City and federal officials fielded questions from residents, including how long the facility would be used for detention.
Residents told federal and local authorities they were afraid the immigrants might take jobs from locals and resources away from American-born children.
“Yes, we need to provide [to] those, for the women and children,” resident Ginger Kelly told KOAT-TV. “But I also think … our government needs to look at our own kids.”
Kelly said some area residents are struggling with hunger and a lack of health insurance.
Only a handful of residents spoke out in favor of helping immigrants.
“Basically, we have to treat people the way most people are intended to be treated,” said Anthony Morales, who spoke at the town hall.
The Artesia town hall meeting was just the latest display of anger by some who are against the federal government’s plan to house immigrants amid a recent surge.
In California, U.S. Homeland Security buses carrying migrant children and families were rerouted Tuesday to a facility in San Diego after American flag-waving protesters blocked the group from reaching a processing center.

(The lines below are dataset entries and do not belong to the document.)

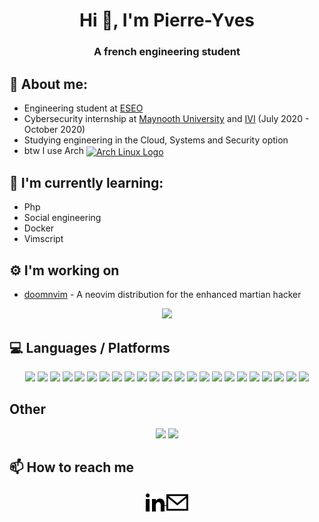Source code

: <!--
**yttrion/yttrion** is a ✨ _special_ ✨ repository because its `README.md` (this file) appears on your GitHub profile.
-->
<h1 align="center">Hi 👋, I'm Pierre-Yves</h1>
<h3 align="center">A french engineering student</h3>

## :book: About me:
- Engineering student at [ESEO](https://eseo.fr/en/)
- Cybersecurity internship at [Maynooth University](https://www.maynoothuniversity.ie/) and [IVI](https://ivi.ie) (July 2020 - October 2020)
- Studying engineering in the Cloud, Systems and Security option
- btw I use Arch [<img src="https://raw.githubusercontent.com/Raymo111/Raymo111/master/socials/arch.svg" height="30em" align="center" alt="Arch Linux Logo" title="Arch Linux Logo"/>](https://archlinux.org/)
## 🌱 I'm currently learning:
- Php
- Social engineering
- Docker
- Vimscript
## :gear: I'm working on
- <a href="https://github.com/yttrion/doomnvim">doomnvim</a> - A neovim distribution for the enhanced martian hacker

<p align="center">
	<img src="https://github-readme-stats.vercel.app/api?username=yttrion&show_icons=true&theme=default" />
</p>

## :computer: Languages / Platforms


<p align="center">
  <img src="https://img.shields.io/badge/-C-1AA946?style=for-the-badge&logo=c&logoColor=ffffff" />
  <img src="https://img.shields.io/badge/-Python-3776AB?style=for-the-badge&logo=python&logoColor=ffffff" />
  <img src="https://img.shields.io/badge/-Java-f89820?style=for-the-badge&logo=java&logoColor=ffffff" />
  <img src="https://img.shields.io/badge/-JavaScript-F7DF1C?style=for-the-badge&logo=javascript&logoColor=000000" />
  <img src="https://img.shields.io/badge/-Haskell-D8D8D8?style=for-the-badge&logo=haskell&logoColor=000000" />
  <img src="https://img.shields.io/badge/-HTML-e34c26?style=for-the-badge&logo=html5&logoColor=ffffff" />
  <img src="https://img.shields.io/badge/-CSS-2965f1?style=for-the-badge&logo=css3&logoColor=ffffff" />
  <img src="https://img.shields.io/badge/-PHP-474A8A?style=for-the-badge&logo=php&logoColor=ffffff" />
  <img src="https://img.shields.io/badge/-Node.js-3c873a?style=for-the-badge&logo=node.js&logoColor=ffffff" />
  <img src="https://img.shields.io/badge/-MySQL-4479A1?style=for-the-badge&logo=MySQL&logoColor=ffffff" />
  <img src="https://img.shields.io/badge/-SQLite-1d97e2?style=for-the-badge&logo=sqlite&logoColor=ffffff" />
  <img src="https://img.shields.io/badge/-Git-%23F05032?style=for-the-badge&logo=git&logoColor=%23ffffff" />
  <img src="https://img.shields.io/badge/-Vim-3c873a?style=for-the-badge&logo=vim&logoColor=ffffff" />
  <img src="https://img.shields.io/badge/-Latex-1bc0b7?style=for-the-badge&logo=latex&logoColor=ffffff" />
  <img src="https://img.shields.io/badge/-Windows-1075da?style=for-the-badge&logo=windows&logoColor=ffffff" />
  <img src="https://img.shields.io/badge/-OSX-cfd0d0?style=for-the-badge&logo=apple&logoColor=000000" />
  <img src="https://img.shields.io/badge/-Arch-1793D1?style=for-the-badge&logo=arch-linux&logoColor=fff" />
  <img src="https://img.shields.io/badge/-Linux-ffa600?style=for-the-badge&logo=linux&logoColor=ffffff" />
  <img src="https://img.shields.io/badge/-Raspberry-C51A4A?style=for-the-badge&logo=raspberry-pi&logoColor=fff" />
  <img src="https://img.shields.io/badge/-Arduino-00979D?style=for-the-badge&logo=arduino&logoColor=fff" />
  <img src="https://img.shields.io/badge/-FreeBSD-fa3f05?style=for-the-badge&logo=freebsd&logoColor=ffffff" />
  <img src="https://img.shields.io/badge/-Ansible-EE0000?style=for-the-badge&logo=ansible&logoColor=ffffff" />
  <img src="https://img.shields.io/badge/-Vagrant-1563FF?style=for-the-badge&logo=vagrant&logoColor=ffffff" />


</p>

## Other
<p align="center">
  <img src="https://img.shields.io/badge/-Photoshop-31A8FF?style=for-the-badge&logo=adobe-photoshop&logoColor=fff" />
  <img src="https://img.shields.io/badge/-Illustrator-FF9A00?style=for-the-badge&logo=adobe-illustrator&logoColor=fff" />
</p>

<!--
<p align="center">
  <img src="https://github-readme-stats.vercel.app/api/top-langs/?username=yttrion" />
</p>
-->

## 📫 How to reach me
<p align="center">
	<a href="https://fr.linkedin.com/in/pierre-yves-douault-a1a8b8182" target="blank">
		<img align="center" src="https://github.com/yttrion/yttrion/blob/master/assets/linkedin.svg" alt="pydouault" height="30" width="30" />
	</a>
	<a href="mailto:pierreyvesdouault@protonmail.com" target="blank">
		<img align="center" src="https://github.com/yttrion/yttrion/blob/master/assets/email.svg" alt="pydouault" height="35" width="35" />
	</a>
</p>
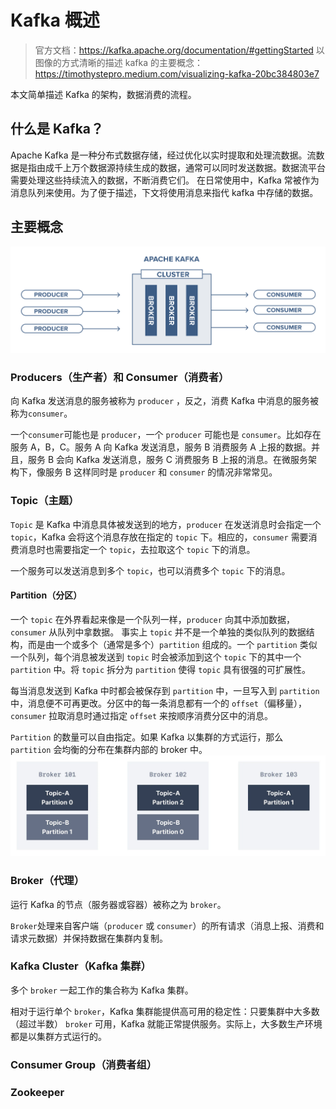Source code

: # Kafka 概述
> 官方文档：https://kafka.apache.org/documentation/#gettingStarted
> 以图像的方式清晰的描述 kafka 的主要概念：https://timothystepro.medium.com/visualizing-kafka-20bc384803e7

本文简单描述 Kafka 的架构，数据消费的流程。

## 什么是 Kafka？
Apache Kafka 是一种分布式数据存储，经过优化以实时提取和处理流数据。流数据是指由成千上万个数据源持续生成的数据，通常可以同时发送数据。数据流平台需要处理这些持续流入的数据，不断消费它们。
在日常使用中，Kafka 常被作为消息队列来使用。为了便于描述，下文将使用消息来指代 kafka 中存储的数据。

## 主要概念
![kafka 集群示意图](image.png "kafka 集群示意图")

### Producers（生产者）和 Consumer（消费者）
向 Kafka 发送消息的服务被称为 `producer` ，反之，消费 Kafka 中消息的服务被称为`consumer`。

一个`consumer`可能也是 `producer`，一个 `producer` 可能也是 `consumer`。比如存在服务 A，B，C。服务 A 向 Kafka 发送消息，服务 B 消费服务 A 上报的数据。并且，服务 B 会向 Kafka 发送消息，服务 C 消费服务 B 上报的消息。在微服务架构下，像服务 B 这样同时是 `producer` 和 `consumer` 的情况非常常见。

### Topic（主题）
`Topic` 是 Kafka 中消息具体被发送到的地方，`producer` 在发送消息时会指定一个 `topic`，Kafka 会将这个消息存放在指定的 `topic` 下。相应的，`consumer` 需要消费消息时也需要指定一个 `topic`，去拉取这个 `topic`  下的消息。

一个服务可以发送消息到多个 `topic`，也可以消费多个 `topic` 下的消息。

#### Partition（分区）
一个 `topic` 在外界看起来像是一个队列一样，`producer` 向其中添加数据，`consumer` 从队列中拿数据。
事实上 `topic` 并不是一个单独的类似队列的数据结构，而是由一个或多个（通常是多个）`partition` 组成的。一个 `partition` 类似一个队列，每个消息被发送到 `topic` 时会被添加到这个 `topic` 下的其中一个 `partition` 中。将 `topic` 拆分为 `partition` 使得 `topic` 具有很强的可扩展性。

每当消息发送到 Kafka 中时都会被保存到 `partition` 中，一旦写入到 `partition` 中，消息便不可再更改。分区中的每一条消息都有一个的 `offset`（偏移量），`consumer` 拉取消息时通过指定 `offset` 来按顺序消费分区中的消息。

`Partition` 的数量可以自由指定。如果 Kafka 以集群的方式运行，那么 `partition` 会均衡的分布在集群内部的 broker 中。
!["分区与代理"](image-1.png "分区与代理示意图")

### Broker（代理）
运行 Kafka 的节点（服务器或容器）被称之为 `broker`。 

`Broker`处理来自客户端（`producer` 或 `consumer`）的所有请求（消息上报、消费和请求元数据）并保持数据在集群内复制。

### Kafka Cluster（Kafka 集群）
多个 `broker` 一起工作的集合称为 Kafka 集群。

相对于运行单个 `broker`，Kafka 集群能提供高可用的稳定性：只要集群中大多数（超过半数） `broker` 可用，Kafka 就能正常提供服务。实际上，大多数生产环境都是以集群方式运行的。

### Consumer Group（消费者组）

### Zookeeper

The standoff in Murrieta came after Mayor Alan Long urged residents to complain to elected officials about the plan to transfer the Central American migrants to California to ease overcrowding of facilities along the Texas-Mexico border.
Last month, the Obama administration announced plans to convert the training center into one of several temporary sites being established to deal with the influx of women and children from Central America. Some have said they are fleeing gang violence and poverty in their home countries.
The three barracks at the Artesia site will hold people as they await deportation or seek asylum.
Officials said a number of the immigrants have relatives in the northeast and, if granted asylum, would likely move there.
Meanwhile, Bishop Cantu of the Las Cruces Catholic Diocese announced Tuesday a new humanitarian program, “Project Oak Tree,” to provide temporary shelter and assistance for immigrant women and children.
Cantu said the program is based on the story from Genesis in which Abraham provided three travelers with food and help.